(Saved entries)
· · · · · · ·

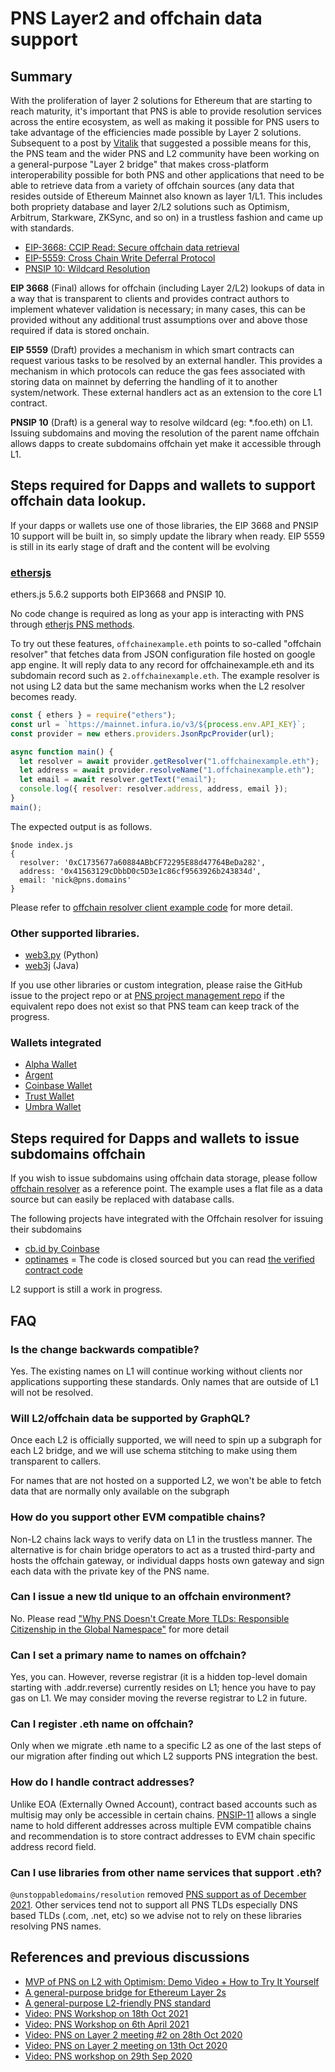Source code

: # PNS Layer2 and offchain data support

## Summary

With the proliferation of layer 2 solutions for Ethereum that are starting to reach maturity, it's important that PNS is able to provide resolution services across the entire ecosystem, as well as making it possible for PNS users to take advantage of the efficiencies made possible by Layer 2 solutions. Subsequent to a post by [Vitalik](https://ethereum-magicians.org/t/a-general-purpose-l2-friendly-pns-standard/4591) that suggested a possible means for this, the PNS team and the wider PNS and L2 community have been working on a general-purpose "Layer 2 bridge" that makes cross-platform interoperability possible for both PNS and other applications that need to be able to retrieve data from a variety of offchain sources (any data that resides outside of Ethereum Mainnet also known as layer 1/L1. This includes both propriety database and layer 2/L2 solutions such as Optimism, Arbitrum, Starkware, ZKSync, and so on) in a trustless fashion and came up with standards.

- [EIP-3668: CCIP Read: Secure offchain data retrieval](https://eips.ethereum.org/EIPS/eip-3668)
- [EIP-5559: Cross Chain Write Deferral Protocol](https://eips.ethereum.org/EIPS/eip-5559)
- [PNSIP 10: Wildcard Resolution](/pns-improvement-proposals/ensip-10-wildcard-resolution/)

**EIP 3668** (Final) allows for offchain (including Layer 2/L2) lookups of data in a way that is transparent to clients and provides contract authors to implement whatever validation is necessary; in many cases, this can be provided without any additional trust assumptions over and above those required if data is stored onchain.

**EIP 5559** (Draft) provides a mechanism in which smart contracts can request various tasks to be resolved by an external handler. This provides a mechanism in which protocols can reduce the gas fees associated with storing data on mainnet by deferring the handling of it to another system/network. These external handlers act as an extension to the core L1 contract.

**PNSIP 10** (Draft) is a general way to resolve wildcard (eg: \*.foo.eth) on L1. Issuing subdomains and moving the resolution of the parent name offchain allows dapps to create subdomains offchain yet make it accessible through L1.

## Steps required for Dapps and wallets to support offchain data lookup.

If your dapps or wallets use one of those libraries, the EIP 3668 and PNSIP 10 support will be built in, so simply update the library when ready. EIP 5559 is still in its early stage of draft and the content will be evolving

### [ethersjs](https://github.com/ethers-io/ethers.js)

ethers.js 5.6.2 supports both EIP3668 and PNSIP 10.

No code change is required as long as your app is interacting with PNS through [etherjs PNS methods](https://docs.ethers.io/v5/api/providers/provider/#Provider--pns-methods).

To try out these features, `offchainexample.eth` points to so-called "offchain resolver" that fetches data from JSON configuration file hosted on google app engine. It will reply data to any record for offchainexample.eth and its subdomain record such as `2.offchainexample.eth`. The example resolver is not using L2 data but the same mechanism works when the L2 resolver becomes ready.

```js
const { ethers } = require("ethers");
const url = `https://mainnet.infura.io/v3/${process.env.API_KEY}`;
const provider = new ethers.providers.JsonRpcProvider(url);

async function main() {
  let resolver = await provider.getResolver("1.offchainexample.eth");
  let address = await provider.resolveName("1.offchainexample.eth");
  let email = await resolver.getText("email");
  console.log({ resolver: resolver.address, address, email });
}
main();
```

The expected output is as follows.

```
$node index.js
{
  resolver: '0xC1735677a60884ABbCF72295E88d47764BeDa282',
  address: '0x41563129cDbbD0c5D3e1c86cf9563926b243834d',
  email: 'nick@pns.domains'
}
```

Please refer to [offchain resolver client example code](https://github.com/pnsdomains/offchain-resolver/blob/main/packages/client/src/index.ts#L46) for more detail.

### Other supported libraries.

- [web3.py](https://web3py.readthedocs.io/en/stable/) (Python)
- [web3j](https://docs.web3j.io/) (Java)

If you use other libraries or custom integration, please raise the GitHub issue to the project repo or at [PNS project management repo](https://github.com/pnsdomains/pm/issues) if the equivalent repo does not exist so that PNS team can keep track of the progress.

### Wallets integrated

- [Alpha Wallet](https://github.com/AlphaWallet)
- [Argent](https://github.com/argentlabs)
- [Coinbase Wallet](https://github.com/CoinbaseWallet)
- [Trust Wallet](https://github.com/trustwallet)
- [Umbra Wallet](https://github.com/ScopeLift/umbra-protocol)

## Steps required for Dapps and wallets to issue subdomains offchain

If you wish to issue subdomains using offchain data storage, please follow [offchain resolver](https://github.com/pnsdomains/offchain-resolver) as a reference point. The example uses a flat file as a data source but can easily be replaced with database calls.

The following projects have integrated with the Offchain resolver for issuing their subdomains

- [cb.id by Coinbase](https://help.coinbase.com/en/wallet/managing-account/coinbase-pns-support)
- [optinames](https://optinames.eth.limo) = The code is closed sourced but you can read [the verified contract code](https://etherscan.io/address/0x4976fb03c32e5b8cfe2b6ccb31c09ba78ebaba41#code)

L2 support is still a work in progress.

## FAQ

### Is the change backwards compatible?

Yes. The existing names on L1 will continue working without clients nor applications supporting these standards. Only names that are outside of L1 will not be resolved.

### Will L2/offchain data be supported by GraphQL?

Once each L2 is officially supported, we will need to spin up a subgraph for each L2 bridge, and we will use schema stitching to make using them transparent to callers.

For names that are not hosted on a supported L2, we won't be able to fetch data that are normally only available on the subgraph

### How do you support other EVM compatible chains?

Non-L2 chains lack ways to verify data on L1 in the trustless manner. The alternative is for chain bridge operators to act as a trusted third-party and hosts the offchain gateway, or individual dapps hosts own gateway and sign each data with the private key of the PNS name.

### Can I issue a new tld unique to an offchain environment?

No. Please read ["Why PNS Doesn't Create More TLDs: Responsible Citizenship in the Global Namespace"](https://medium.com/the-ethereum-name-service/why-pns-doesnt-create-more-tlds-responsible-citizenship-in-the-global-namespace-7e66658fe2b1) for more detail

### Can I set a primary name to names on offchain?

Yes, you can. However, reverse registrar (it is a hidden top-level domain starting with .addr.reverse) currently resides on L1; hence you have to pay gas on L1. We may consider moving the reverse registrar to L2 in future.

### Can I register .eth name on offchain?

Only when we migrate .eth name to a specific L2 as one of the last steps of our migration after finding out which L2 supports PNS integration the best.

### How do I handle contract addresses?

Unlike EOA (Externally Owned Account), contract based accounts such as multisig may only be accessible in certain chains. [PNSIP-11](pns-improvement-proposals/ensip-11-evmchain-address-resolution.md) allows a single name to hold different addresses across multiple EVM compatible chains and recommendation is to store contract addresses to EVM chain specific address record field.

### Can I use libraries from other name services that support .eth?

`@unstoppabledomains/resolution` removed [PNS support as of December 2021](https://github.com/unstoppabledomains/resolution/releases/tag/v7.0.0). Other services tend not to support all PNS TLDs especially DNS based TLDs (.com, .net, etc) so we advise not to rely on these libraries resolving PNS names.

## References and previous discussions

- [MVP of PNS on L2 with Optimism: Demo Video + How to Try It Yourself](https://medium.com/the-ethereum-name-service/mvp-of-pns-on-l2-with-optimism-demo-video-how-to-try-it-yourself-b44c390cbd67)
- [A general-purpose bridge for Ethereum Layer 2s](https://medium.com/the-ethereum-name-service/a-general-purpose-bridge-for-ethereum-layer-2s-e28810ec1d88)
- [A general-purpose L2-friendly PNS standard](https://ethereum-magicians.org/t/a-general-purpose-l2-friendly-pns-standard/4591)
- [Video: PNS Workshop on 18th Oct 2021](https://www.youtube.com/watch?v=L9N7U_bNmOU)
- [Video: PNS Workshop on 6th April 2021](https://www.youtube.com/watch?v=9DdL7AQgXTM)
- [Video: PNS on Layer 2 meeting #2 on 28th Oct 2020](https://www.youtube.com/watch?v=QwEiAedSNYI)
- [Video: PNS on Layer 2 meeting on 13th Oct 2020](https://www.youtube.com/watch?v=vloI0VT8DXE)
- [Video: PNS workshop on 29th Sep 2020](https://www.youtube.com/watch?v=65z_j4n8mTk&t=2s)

· · · · · · ·

Copy, exactly and only, the lines above that begin with the one containing "### Is the change backwards compatible?" and finish with the one containing "Only when we".

> **RESPONSE TO THE TASK**:
### Is the change backwards compatible?

Yes. The existing names on L1 will continue working without clients nor applications supporting these standards. Only names that are outside of L1 will not be resolved.

### Will L2/offchain data be supported by GraphQL?

Once each L2 is officially supported, we will need to spin up a subgraph for each L2 bridge, and we will use schema stitching to make using them transparent to callers.

For names that are not hosted on a supported L2, we won't be able to fetch data that are normally only available on the subgraph

### How do you support other EVM compatible chains?

Non-L2 chains lack ways to verify data on L1 in the trustless manner. The alternative is for chain bridge operators to act as a trusted third-party and hosts the offchain gateway, or individual dapps hosts own gateway and sign each data with the private key of the PNS name.

### Can I issue a new tld unique to an offchain environment?

No. Please read ["Why PNS Doesn't Create More TLDs: Responsible Citizenship in the Global Namespace"](https://medium.com/the-ethereum-name-service/why-pns-doesnt-create-more-tlds-responsible-citizenship-in-the-global-namespace-7e66658fe2b1) for more detail

### Can I set a primary name to names on offchain?

Yes, you can. However, reverse registrar (it is a hidden top-level domain starting with .addr.reverse) currently resides on L1; hence you have to pay gas on L1. We may consider moving the reverse registrar to L2 in future.

### Can I register .eth name on offchain?

Only when we migrate .eth name to a specific L2 as one of the last steps of our migration after finding out which L2 supports PNS integration the best.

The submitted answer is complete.